Analysis of atomic weight and memory order of C++11

1. The problem of shared variables under multi-threading

In multi-threaded programming, it is often necessary to share some variables between different threads. However, some inexplicable errors are often caused by the operation of shared variables. Unless the access protection is honestly locked, some (seemingly) bizarre often appear. condition. For example, the following are two more "pleasant" situations.

(a) i ++ problem

In multithreaded programming, the most frequently cited problem is the well-known i++ problem, where multiple threads perform i++ operations on the same shared variable i. The reason for this problem is that the i++ operation can be divided into three steps:
|step|operation|
|---|---|
|1|i->reg Read the value of i to the register |
| 2|inc reg increments the value of i in the register |
|3|reg->i writes back to the i in memory| The
above three steps can be spaced apart, not atomic operations, that is to say, multiple threads execute at the same time Interleaving of steps may occur, such as the following situation:
|step| thread A | thread B |
|:----:|:--------:|:-------- :|
|1|i->reg||
|2|inc reg||
|3||i->reg|
|4||inc reg|
|5|reg->i||
|6||reg-> i|
Assuming that i is 0 at the beginning, after executing step 4, both threads think that the value in the register is 1, and then write back in steps 5 and 6 respectively. Finally, the value of i is 1 after the execution of the two threads is completed. But in fact we executed i++ in two threads, and we expected the value of i to be 2. i++ can actually represent problems in multithreaded programming where operations are not atomic, but we only focus on operations on a single variable for now.

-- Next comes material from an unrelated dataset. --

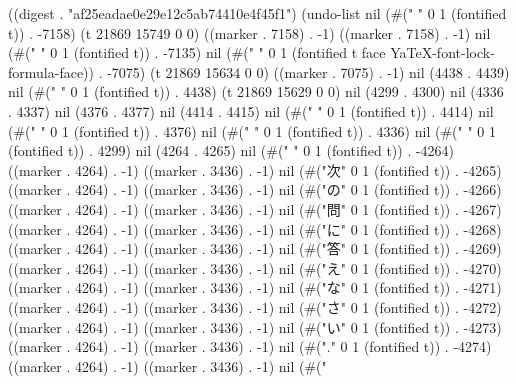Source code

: 
((digest . "af25eadae0e29e12c5ab74410e4f45f1") (undo-list nil (#(" " 0 1 (fontified t)) . -7158) (t 21869 15749 0 0) ((marker . 7158) . -1) ((marker . 7158) . -1) nil (#(" " 0 1 (fontified t)) . -7135) nil (#(" " 0 1 (fontified t face YaTeX-font-lock-formula-face)) . -7075) (t 21869 15634 0 0) ((marker . 7075) . -1) nil (4438 . 4439) nil (#("	" 0 1 (fontified t)) . 4438) (t 21869 15629 0 0) nil (4299 . 4300) nil (4336 . 4337) nil (4376 . 4377) nil (4414 . 4415) nil (#("	" 0 1 (fontified t)) . 4414) nil (#("	" 0 1 (fontified t)) . 4376) nil (#("	" 0 1 (fontified t)) . 4336) nil (#("	" 0 1 (fontified t)) . 4299) nil (4264 . 4265) nil (#(" " 0 1 (fontified t)) . -4264) ((marker . 4264) . -1) ((marker . 3436) . -1) nil (#("次" 0 1 (fontified t)) . -4265) ((marker . 4264) . -1) ((marker . 3436) . -1) nil (#("の" 0 1 (fontified t)) . -4266) ((marker . 4264) . -1) ((marker . 3436) . -1) nil (#("問" 0 1 (fontified t)) . -4267) ((marker . 4264) . -1) ((marker . 3436) . -1) nil (#("に" 0 1 (fontified t)) . -4268) ((marker . 4264) . -1) ((marker . 3436) . -1) nil (#("答" 0 1 (fontified t)) . -4269) ((marker . 4264) . -1) ((marker . 3436) . -1) nil (#("え" 0 1 (fontified t)) . -4270) ((marker . 4264) . -1) ((marker . 3436) . -1) nil (#("な" 0 1 (fontified t)) . -4271) ((marker . 4264) . -1) ((marker . 3436) . -1) nil (#("さ" 0 1 (fontified t)) . -4272) ((marker . 4264) . -1) ((marker . 3436) . -1) nil (#("い" 0 1 (fontified t)) . -4273) ((marker . 4264) . -1) ((marker . 3436) . -1) nil (#("." 0 1 (fontified t)) . -4274) ((marker . 4264) . -1) ((marker . 3436) . -1) nil (#("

(b) Instruction rearrangement problem

Sometimes, we use a variable as a flag, and do something when the variable is equal to a certain value. But there may still be some unexpected pits, for example, two threads are executed in the following order:

step thread A thread B
1 a = 1
2 flag= true
3 if flag== true
4 assert(a == 1)

When B judges that the flag is true, it asserts that a is 1, which seems to be the case. So must it be so? Probably not, because both the compiler and the CPU may rearrange the instructions (different levels of optimization by the compiler and out-of-order execution by the CPU). The actual execution order may become this:
|step| thread A | thread B |
|:------:|:--------:|:--------: |
|1|flag = true | |
|2| | if flag== true |
|3| | assert(a == 1) |
|4|a = 1
|| Instructions that do not have dependencies on each other exchange the execution order for higher execution efficiency. For example, above: flag and a do not seem to have any dependencies on the A thread, and it seems that the execution order does not matter. But the problem is that B uses flag as the basis for whether to read a. A's instruction rearrangement may cause
the assertion to fail at step3.

solution

A relatively safe way is to lock the access to the shared variable. The lock can guarantee the mutually exclusive access to the critical section. For example, in the first scenario, if i++ is executed after locking and then unlocked, there will only be one thread at the same time. Performing i++ operations. In addition, the memory semantics of locking can ensure that the write operation of a thread before releasing the lock can be seen by the thread that locks later (that is, it has happens before semantics), which can avoid reading the wrong value in the second scenario. .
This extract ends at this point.